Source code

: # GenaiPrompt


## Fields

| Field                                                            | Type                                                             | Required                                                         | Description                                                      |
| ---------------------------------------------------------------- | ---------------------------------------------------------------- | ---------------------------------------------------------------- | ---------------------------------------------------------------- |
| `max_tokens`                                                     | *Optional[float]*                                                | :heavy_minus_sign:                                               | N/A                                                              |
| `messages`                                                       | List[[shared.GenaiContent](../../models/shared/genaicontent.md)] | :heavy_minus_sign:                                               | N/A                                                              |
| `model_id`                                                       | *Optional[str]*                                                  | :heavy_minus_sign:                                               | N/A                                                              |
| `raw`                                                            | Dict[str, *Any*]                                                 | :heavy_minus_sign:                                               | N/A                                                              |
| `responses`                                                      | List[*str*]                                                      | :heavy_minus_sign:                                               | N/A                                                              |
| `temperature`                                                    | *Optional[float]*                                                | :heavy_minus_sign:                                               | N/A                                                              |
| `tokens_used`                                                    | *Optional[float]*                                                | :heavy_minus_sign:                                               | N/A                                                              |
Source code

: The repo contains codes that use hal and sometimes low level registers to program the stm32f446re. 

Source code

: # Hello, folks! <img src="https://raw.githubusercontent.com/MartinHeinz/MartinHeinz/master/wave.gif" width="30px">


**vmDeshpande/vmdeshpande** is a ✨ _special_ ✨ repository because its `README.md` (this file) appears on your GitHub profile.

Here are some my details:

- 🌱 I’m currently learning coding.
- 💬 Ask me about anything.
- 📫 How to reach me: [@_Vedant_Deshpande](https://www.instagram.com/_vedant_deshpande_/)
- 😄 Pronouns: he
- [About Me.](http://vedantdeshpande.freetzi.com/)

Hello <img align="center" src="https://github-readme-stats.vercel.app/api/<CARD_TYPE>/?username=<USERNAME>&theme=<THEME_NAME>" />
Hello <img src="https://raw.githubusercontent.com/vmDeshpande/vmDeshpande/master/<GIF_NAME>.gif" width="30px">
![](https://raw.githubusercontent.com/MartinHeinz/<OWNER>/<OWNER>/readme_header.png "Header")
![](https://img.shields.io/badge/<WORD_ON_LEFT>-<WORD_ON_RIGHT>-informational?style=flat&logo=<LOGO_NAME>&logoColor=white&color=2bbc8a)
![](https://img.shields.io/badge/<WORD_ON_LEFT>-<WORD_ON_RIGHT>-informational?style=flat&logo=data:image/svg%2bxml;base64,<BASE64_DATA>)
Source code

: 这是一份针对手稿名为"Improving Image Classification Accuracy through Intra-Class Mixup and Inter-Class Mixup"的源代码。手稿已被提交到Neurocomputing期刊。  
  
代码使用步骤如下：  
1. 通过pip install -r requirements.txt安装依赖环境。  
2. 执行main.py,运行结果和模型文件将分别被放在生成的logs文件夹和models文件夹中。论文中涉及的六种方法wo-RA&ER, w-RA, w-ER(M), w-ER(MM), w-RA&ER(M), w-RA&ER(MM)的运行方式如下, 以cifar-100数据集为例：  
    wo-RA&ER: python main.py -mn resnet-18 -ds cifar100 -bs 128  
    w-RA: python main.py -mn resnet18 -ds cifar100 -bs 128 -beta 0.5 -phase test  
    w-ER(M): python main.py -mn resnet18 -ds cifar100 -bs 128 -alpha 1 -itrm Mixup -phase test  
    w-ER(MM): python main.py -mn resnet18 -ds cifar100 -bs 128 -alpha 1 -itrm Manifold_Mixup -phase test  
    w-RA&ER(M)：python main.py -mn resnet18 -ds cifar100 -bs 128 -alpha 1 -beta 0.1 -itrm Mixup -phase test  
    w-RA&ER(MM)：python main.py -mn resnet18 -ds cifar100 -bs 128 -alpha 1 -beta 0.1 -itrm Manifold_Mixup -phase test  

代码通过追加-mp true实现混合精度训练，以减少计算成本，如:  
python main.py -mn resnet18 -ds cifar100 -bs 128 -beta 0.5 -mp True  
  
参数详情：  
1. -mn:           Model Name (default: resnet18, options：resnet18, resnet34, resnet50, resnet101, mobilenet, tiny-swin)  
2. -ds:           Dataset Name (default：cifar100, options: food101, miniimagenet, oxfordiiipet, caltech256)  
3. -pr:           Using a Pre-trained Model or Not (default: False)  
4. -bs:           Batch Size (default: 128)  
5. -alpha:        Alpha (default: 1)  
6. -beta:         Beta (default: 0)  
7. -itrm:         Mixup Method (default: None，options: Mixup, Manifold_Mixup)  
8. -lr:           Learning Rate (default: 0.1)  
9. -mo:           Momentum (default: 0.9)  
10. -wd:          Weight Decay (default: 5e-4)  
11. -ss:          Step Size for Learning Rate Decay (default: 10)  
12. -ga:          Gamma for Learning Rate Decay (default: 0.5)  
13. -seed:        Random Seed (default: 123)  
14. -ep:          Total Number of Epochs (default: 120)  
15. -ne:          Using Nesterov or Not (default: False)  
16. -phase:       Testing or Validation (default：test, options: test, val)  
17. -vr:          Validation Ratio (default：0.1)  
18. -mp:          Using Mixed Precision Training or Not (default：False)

## Directions for this task
Each and every entry needs to be repeated exactly.

## Your response
Source code

: # GenaiPrompt


## Fields

| Field                                                            | Type                                                             | Required                                                         | Description                                                      |
| ---------------------------------------------------------------- | ---------------------------------------------------------------- | ---------------------------------------------------------------- | ---------------------------------------------------------------- |
| `max_tokens`                                                     | *Optional[float]*                                                | :heavy_minus_sign:                                               | N/A                                                              |
| `messages`                                                       | List[[shared.GenaiContent](../../models/shared/genaicontent.md)] | :heavy_minus_sign:                                               | N/A                                                              |
| `model_id`                                                       | *Optional[str]*                                                  | :heavy_minus_sign:                                               | N/A                                                              |
| `raw`                                                            | Dict[str, *Any*]                                                 | :heavy_minus_sign:                                               | N/A                                                              |
| `responses`                                                      | List[*str*]                                                      | :heavy_minus_sign:                                               | N/A                                                              |
| `temperature`                                                    | *Optional[float]*                                                | :heavy_minus_sign:                                               | N/A                                                              |
| `tokens_used`                                                    | *Optional[float]*                                                | :heavy_minus_sign:                                               | N/A                                                              |
Source code

: The repo contains codes that use hal and sometimes low level registers to program the stm32f446re. 

Source code

: # Hello, folks! <img src="https://raw.githubusercontent.com/MartinHeinz/MartinHeinz/master/wave.gif" width="30px">


**vmDeshpande/vmdeshpande** is a ✨ _special_ ✨ repository because its `README.md` (this file) appears on your GitHub profile.

Here are some my details:

- 🌱 I’m currently learning coding.
- 💬 Ask me about anything.
- 📫 How to reach me: [@_Vedant_Deshpande](https://www.instagram.com/_vedant_deshpande_/)
- 😄 Pronouns: he
- [About Me.](http://vedantdeshpande.freetzi.com/)

Hello <img align="center" src="https://github-readme-stats.vercel.app/api/<CARD_TYPE>/?username=<USERNAME>&theme=<THEME_NAME>" />
Hello <img src="https://raw.githubusercontent.com/vmDeshpande/vmDeshpande/master/<GIF_NAME>.gif" width="30px">
![](https://raw.githubusercontent.com/MartinHeinz/<OWNER>/<OWNER>/readme_header.png "Header")
![](https://img.shields.io/badge/<WORD_ON_LEFT>-<WORD_ON_RIGHT>-informational?style=flat&logo=<LOGO_NAME>&logoColor=white&color=2bbc8a)
![](https://img.shields.io/badge/<WORD_ON_LEFT>-<WORD_ON_RIGHT>-informational?style=flat&logo=data:image/svg%2bxml;base64,<BASE64_DATA>)
Source code

: 这是一份针对手稿名为"Improving Image Classification Accuracy through Intra-Class Mixup and Inter-Class Mixup"的源代码。手稿已被提交到Neurocomputing期刊。  
  
代码使用步骤如下：  
1. 通过pip install -r requirements.txt安装依赖环境。  
2. 执行main.py,运行结果和模型文件将分别被放在生成的logs文件夹和models文件夹中。论文中涉及的六种方法wo-RA&ER, w-RA, w-ER(M), w-ER(MM), w-RA&ER(M), w-RA&ER(MM)的运行方式如下, 以cifar-100数据集为例：  
    wo-RA&ER: python main.py -mn resnet-18 -ds cifar100 -bs 128  
    w-RA: python main.py -mn resnet18 -ds cifar100 -bs 128 -beta 0.5 -phase test  
    w-ER(M): python main.py -mn resnet18 -ds cifar100 -bs 128 -alpha 1 -itrm Mixup -phase test  
    w-ER(MM): python main.py -mn resnet18 -ds cifar100 -bs 128 -alpha 1 -itrm Manifold_Mixup -phase test  
    w-RA&ER(M)：python main.py -mn resnet18 -ds cifar100 -bs 128 -alpha 1 -beta 0.1 -itrm Mixup -phase test  
    w-RA&ER(MM)：python main.py -mn resnet18 -ds cifar100 -bs 128 -alpha 1 -beta 0.1 -itrm Manifold_Mixup -phase test  

代码通过追加-mp true实现混合精度训练，以减少计算成本，如:  
python main.py -mn resnet18 -ds cifar100 -bs 128 -beta 0.5 -mp True  
  
参数详情：  
1. -mn:           Model Name (default: resnet18, options：resnet18, resnet34, resnet50, resnet101, mobilenet, tiny-swin)  
2. -ds:           Dataset Name (default：cifar100, options: food101, miniimagenet, oxfordiiipet, caltech256)  
3. -pr:           Using a Pre-trained Model or Not (default: False)  
4. -bs:           Batch Size (default: 128)  
5. -alpha:        Alpha (default: 1)  
6. -beta:         Beta (default: 0)  
7. -itrm:         Mixup Method (default: None，options: Mixup, Manifold_Mixup)  
8. -lr:           Learning Rate (default: 0.1)  
9. -mo:           Momentum (default: 0.9)  
10. -wd:          Weight Decay (default: 5e-4)  
11. -ss:          Step Size for Learning Rate Decay (default: 10)  
12. -ga:          Gamma for Learning Rate Decay (default: 0.5)  
13. -seed:        Random Seed (default: 123)  
14. -ep:          Total Number of Epochs (default: 120)  
15. -ne:          Using Nesterov or Not (default: False)  
16. -phase:       Testing or Validation (default：test, options: test, val)  
17. -vr:          Validation Ratio (default：0.1)  
18. -mp:          Using Mixed Precision Training or Not (default：False)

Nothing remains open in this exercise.